* _Work request_
Return every line in the entries below where the word "multicols" shows up.

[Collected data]
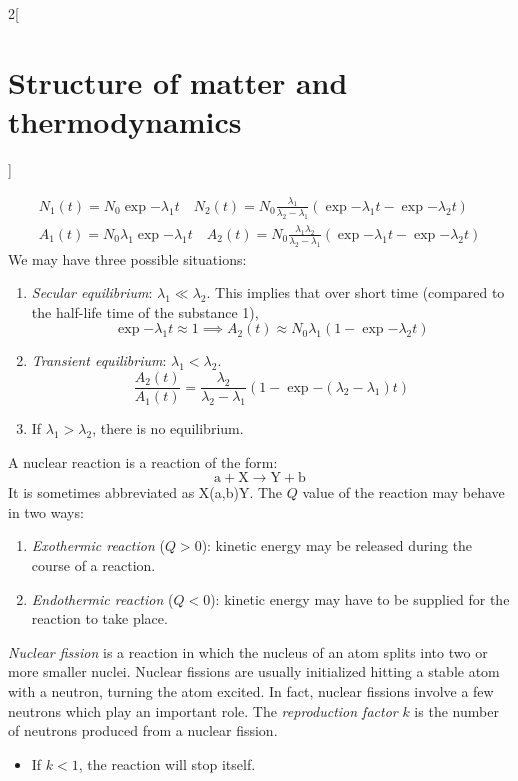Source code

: \documentclass[../../../main_physics.tex]{subfiles}
\begin{document}
\begin{multicols}{2}[\section{Structure of matter and thermodynamics}]
\begin{proposition}
    \begin{gather*}
      N_1(t)=N_0\exp{-\lambda_1t}\quad N_2(t) =N_0\frac{\lambda_1}{\lambda_2-\lambda_1}\left(\exp{-\lambda_1t}-\exp{-\lambda_2t}\right)         \\
      A_1(t)=N_0\lambda_1\exp{-\lambda_1t}\quad A_2(t)=N_0\frac{\lambda_1\lambda_2}{\lambda_2-\lambda_1}\left(\exp{-\lambda_1t}-\exp{-\lambda_2t}\right)
    \end{gather*}
    We may have three possible situations:
    \begin{enumerate}
      \item \emph{Secular equilibrium}: $\lambda_1\ll\lambda_2$. This implies that over short time (compared to the half-life time of the substance 1), $$\exp{-\lambda_1 t}\approx 1\implies A_2(t)\approx N_0\lambda_1(1-\exp{-\lambda_2t})$$
      \item \emph{Transient equilibrium}: $\lambda_1<\lambda_2$.
            $$\frac{A_2(t)}{A_1(t)}=\frac{\lambda_2}{\lambda_2-\lambda_1}\left(1-\exp{-(\lambda_2-\lambda_1)t}\right)$$
      \item If $\lambda_1>\lambda_2$, there is no equilibrium.
    \end{enumerate}
  \end{proposition}
  \begin{definition}
    A nuclear reaction is a reaction of the form:
    $$\text{a}+\text{X}\rightarrow\text{Y}+\text{b}$$
    It is sometimes abbreviated as X(a,b)Y. The $Q$ value of the reaction may behave in two ways:
    \begin{enumerate}
      \item \emph{Exothermic reaction} ($Q>0$): kinetic energy may be released during the course of a reaction.
      \item \emph{Endothermic reaction} ($Q<0$): kinetic energy may have to be supplied for the reaction to take place.
    \end{enumerate}
  \end{definition}
  \begin{definition}
    \emph{Nuclear fission} is a reaction in which the nucleus of an atom splits into two or more smaller nuclei. Nuclear fissions are usually initialized hitting a stable atom with a neutron, turning the atom excited. In fact, nuclear fissions involve a few neutrons which play an important role. The \emph{reproduction factor} $k$ is the number of neutrons produced from a nuclear fission.
    \begin{itemize}
      \item If $k<1$, the reaction will stop itself.

\end{itemize}
\end{definition}
\end{multicols}
\end{document}
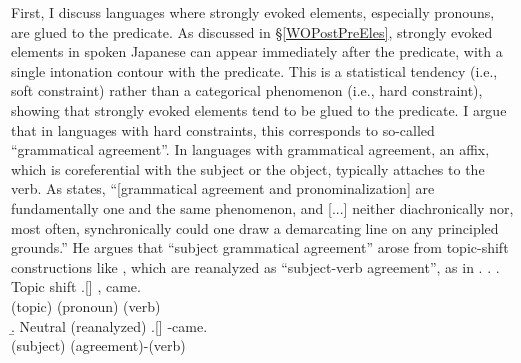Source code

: First, I discuss languages where strongly evoked elements, especially pronouns, are glued to the predicate.
As discussed in \S \ref{WOPostPreEles},
strongly evoked elements in spoken Japanese can appear immediately after the predicate, with a single intonation contour with the predicate.
This is a statistical tendency (i.e., soft constraint) rather than a categorical phenomenon (i.e., hard constraint),
showing that strongly evoked elements tend to be glued to the predicate.
I argue that in languages with hard constraints,
this corresponds to so-called ``grammatical agreement''.
In languages with grammatical agreement,
an affix, which is coreferential with the subject or the object,
typically attaches to the verb.
As  states,
``[grammatical agreement and pronominalization] are fundamentally one and the same phenomenon, and [...] neither diachronically nor, most often, synchronically could one draw a demarcating line on any principled grounds.''
He argues that ``subject grammatical agreement'' arose from topic-shift constructions like \Next[a],
which are reanalyzed as ``subject-verb agreement'', as in \Next[b].
%
\ex.\label{Disc:HardConst:Integrated:Ex:TS}
 \a. Topic shift
 \bg.[] ,  came. \\
        (topic) (pronoun) (verb) \\
 \b. Neutral (reanalyzed)
 \bg.[]  -came. \\
        (subject) (agreement)-(verb) \\
 \hfill{\cite[155]{givon76}}

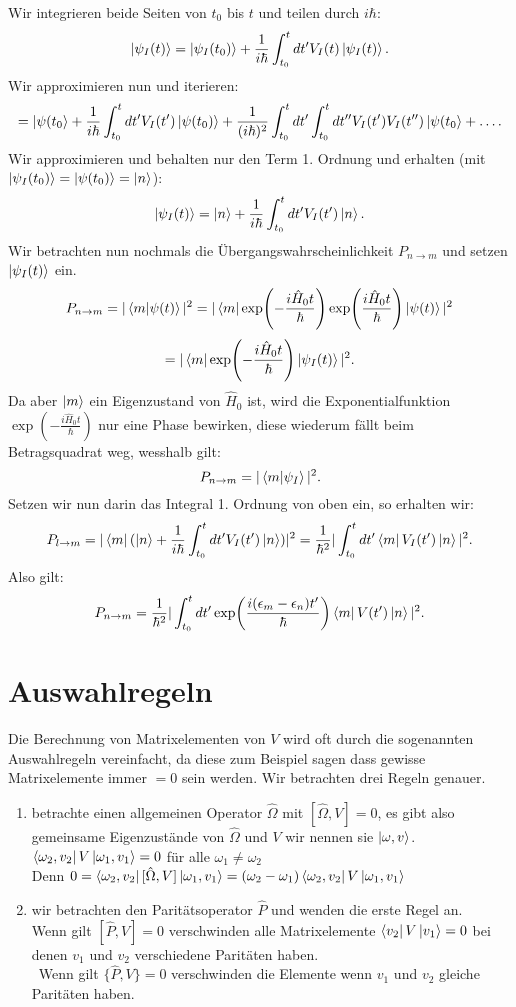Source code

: \documentclass{report}
\begin{document}
Wir integrieren beide Seiten von $t_0$ bis $t$ und teilen durch $i \hbar$: \[
	\ket{\psi_I(t)} = \ket{\psi_I(t_0)} + \frac{1}{i \hbar} \int_{t_0}^t dt' V_I(t) \ket{\psi_I(t)} 
.\] Wir approximieren nun und iterieren: \[
= \ket{\psi(t_0} + \frac{1}{i \hbar } \int_{t_0}^t dt' V_I(t') \ket{\psi(t_0)} + \frac{1}{(i\hbar)^2} \int_{t_0}^t dt' \int_{t_0}^t dt'' V_I(t') V_I(t'') \ket{\psi(t_0} + \ldots
.\] Wir approximieren und behalten nur den Term 1. Ordnung und erhalten (mit $\ket{\psi_I(t_0)} = \ket{\psi(t_0)}  = \ket{n} $): \[
\ket{\psi_I(t)}  = \ket{n} + \frac{1}{i \hbar} \int_{t_0}^t dt' V_I(t') \ket{n} 
.\] Wir betrachten nun nochmals die Übergangswahrscheinlichkeit $P_{n \to m}$ und setzen $\ket{\psi_I(t)} $ ein. \[
P_{n \to  m} = |\bra{m} \ket{\psi(t)} |^2 = |\bra{m} \exp(-\frac{i \hat{H}_0 t}{\hbar}) \exp(\frac{i \hat{H}_0 t}{\hbar}) \ket{\psi(t)}|^2 
\] \[
=  |\bra{m} \exp(- \frac{i \hat{H}_0 t}{\hbar}) \ket{\psi_I(t)}  |^2
.\]  Da aber $\ket{m} $ ein Eigenzustand von $\hat{H}_0$ ist, wird die Exponentialfunktion $\exp(- \frac{i \hat{H}_0 t}{\hbar})$ nur eine Phase bewirken, diese wiederum fällt beim Betragsquadrat weg, wesshalb gilt: \[
P_{n\to m} = |\bra{m} \ket{\psi_I} |^2
.\] Setzen wir nun darin das Integral 1. Ordnung von oben ein, so erhalten wir: \[
P_{l \to  m} = |\bra{m} (\ket{n} + \frac{1}{i \hbar} \int_{t_0}^t dt' V_I(t') \ket{n} )|^2 = \frac{1}{\hbar^2} |\int_{t_0}^t dt' \bra{m} V_I(t') \ket{n} |^2
.\]  Also gilt: \[
P_{n\to m} = \frac{1}{\hbar^2} |\int_{t_0}^t dt' \exp(\frac{i (\epsilon_m - \epsilon_n) t'}{\hbar}) \bra{m} V(t') \ket{n}|^2 
.\] 
\section{Auswahlregeln}
Die Berechnung von Matrixelementen von $V$ wird oft durch die sogenannten Auswahlregeln vereinfacht, da diese zum Beispiel sagen dass gewisse Matrixelemente immer $=0$ sein werden. Wir betrachten drei Regeln genauer.
\begin{enumerate}
	\item betrachte einen allgemeinen Operator $\hat{\Omega}$ mit $[\hat{\Omega}, V] = 0$, es gibt also gemeinsame Eigenzustände von $\hat{\Omega}$ und $V$ wir nennen sie $\ket{\omega, v} $. \\
		$\bra{\omega_2, v_2} V \ket{\omega_1, v_1} = 0$ für alle $\omega_1 \neq \omega_2$ \\
		Denn $0 = \bra{\omega_2, v_2} [\hat{\Omega}, V] \ket{\omega_1, v_1} = \left( \omega_2 - \omega_1 \right) \bra{\omega_2,v_2} V \ket{\omega_1, v_1}$ 
	\item wir betrachten den Paritätsoperator $\hat{P}$ und wenden die erste Regel an.\\
		Wenn gilt $[\hat{P},V]=0$ verschwinden alle Matrixelemente $\bra{v_2} V \ket{v_1} =0 $ bei denen $v_1$ und $v_2$ verschiedene Paritäten haben. \\
	\	Wenn gilt $\{\hat{P}, V\} = 0$ verschwinden die Elemente wenn $v_1$ und $v_2$ gleiche Paritäten haben.
\end{enumerate}
\end{document}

* _Output for this exercise_
\begin{multicols}{2}[\section{Structure of matter and thermodynamics}]
\end{multicols}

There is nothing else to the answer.